(Beginning of DATA FOR REVIEW)

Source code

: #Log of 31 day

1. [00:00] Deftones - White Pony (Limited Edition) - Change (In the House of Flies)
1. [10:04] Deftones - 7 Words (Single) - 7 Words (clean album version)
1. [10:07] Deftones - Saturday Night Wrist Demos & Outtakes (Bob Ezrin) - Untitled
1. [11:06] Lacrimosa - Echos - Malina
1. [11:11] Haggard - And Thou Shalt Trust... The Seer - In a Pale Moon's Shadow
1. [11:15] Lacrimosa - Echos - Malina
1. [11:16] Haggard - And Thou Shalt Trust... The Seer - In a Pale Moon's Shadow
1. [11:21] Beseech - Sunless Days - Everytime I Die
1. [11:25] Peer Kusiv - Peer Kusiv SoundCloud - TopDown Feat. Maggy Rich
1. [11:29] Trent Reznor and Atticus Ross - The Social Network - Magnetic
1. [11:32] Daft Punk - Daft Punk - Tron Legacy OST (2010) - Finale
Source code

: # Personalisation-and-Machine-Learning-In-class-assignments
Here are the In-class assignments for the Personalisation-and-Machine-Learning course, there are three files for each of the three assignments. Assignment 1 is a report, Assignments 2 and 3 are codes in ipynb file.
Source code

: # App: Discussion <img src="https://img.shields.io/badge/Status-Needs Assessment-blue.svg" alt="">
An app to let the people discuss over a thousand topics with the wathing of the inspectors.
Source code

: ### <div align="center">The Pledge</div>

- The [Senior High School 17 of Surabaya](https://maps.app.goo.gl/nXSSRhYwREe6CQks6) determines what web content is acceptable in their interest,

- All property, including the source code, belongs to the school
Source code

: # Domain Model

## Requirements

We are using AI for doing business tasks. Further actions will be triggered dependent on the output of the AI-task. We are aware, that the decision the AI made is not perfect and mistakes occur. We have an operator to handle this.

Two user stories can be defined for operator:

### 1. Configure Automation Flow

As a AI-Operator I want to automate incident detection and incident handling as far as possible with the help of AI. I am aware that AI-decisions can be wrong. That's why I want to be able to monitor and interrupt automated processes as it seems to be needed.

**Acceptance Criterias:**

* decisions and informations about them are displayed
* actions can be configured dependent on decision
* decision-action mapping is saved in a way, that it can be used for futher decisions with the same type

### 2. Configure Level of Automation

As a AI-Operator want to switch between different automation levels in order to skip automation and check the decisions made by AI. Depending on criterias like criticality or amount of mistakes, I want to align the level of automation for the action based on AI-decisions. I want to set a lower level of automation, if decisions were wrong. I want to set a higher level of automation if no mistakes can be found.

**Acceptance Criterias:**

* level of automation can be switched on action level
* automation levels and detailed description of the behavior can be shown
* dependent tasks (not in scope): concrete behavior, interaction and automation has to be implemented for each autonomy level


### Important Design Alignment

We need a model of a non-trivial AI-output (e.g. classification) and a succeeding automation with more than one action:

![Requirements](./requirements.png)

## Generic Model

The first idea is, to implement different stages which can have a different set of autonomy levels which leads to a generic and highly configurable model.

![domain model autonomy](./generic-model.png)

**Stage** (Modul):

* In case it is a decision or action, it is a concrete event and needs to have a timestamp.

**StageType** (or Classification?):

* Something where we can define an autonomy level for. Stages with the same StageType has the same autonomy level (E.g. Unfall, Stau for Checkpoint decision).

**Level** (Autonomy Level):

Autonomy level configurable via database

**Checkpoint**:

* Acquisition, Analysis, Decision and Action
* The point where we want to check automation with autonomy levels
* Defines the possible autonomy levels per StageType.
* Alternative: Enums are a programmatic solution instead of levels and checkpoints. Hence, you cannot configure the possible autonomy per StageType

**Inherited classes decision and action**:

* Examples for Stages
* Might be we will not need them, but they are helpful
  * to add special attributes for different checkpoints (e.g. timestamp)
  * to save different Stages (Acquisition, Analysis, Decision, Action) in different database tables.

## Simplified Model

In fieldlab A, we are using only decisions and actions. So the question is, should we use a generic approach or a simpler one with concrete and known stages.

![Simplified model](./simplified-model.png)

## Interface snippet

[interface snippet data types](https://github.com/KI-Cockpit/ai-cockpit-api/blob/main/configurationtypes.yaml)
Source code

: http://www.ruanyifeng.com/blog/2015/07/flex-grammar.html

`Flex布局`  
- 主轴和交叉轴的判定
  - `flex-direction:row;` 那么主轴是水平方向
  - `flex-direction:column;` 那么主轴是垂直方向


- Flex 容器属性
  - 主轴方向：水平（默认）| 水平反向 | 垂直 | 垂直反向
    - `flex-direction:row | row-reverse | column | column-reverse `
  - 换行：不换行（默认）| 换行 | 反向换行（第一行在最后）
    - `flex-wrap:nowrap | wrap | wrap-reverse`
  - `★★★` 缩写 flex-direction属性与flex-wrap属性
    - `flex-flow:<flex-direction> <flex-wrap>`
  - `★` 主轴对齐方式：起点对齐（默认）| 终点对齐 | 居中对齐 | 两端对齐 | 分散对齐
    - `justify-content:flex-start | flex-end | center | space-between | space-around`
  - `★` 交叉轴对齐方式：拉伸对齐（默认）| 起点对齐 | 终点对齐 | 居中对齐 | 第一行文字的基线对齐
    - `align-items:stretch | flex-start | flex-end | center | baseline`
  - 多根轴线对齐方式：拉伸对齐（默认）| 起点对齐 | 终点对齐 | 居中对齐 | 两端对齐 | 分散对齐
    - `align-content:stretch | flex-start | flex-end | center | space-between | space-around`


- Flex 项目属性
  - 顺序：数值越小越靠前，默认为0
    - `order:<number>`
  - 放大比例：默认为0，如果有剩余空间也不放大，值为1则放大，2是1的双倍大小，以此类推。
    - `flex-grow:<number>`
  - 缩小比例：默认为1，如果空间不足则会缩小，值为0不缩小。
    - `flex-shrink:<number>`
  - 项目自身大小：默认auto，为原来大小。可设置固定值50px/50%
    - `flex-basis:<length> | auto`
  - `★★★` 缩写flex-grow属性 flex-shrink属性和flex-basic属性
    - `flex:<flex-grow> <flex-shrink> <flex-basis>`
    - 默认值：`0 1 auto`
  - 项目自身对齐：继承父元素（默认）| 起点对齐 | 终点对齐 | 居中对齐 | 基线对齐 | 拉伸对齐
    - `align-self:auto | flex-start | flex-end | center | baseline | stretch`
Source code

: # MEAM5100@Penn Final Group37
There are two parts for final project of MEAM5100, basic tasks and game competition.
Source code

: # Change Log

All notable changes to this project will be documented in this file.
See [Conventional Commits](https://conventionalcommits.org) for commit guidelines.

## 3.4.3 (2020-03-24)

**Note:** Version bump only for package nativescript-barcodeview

(End of DATA FOR REVIEW)

TASK STATEMENT = Return the entries exactly through the "1. [11:11] Haggard" line.

TASK OUTPUT =
Source code

: #Log of 31 day

1. [00:00] Deftones - White Pony (Limited Edition) - Change (In the House of Flies)
1. [10:04] Deftones - 7 Words (Single) - 7 Words (clean album version)
1. [10:07] Deftones - Saturday Night Wrist Demos & Outtakes (Bob Ezrin) - Untitled
1. [11:06] Lacrimosa - Echos - Malina
1. [11:11] Haggard - And Thou Shalt Trust... The Seer - In a Pale Moon's Shadow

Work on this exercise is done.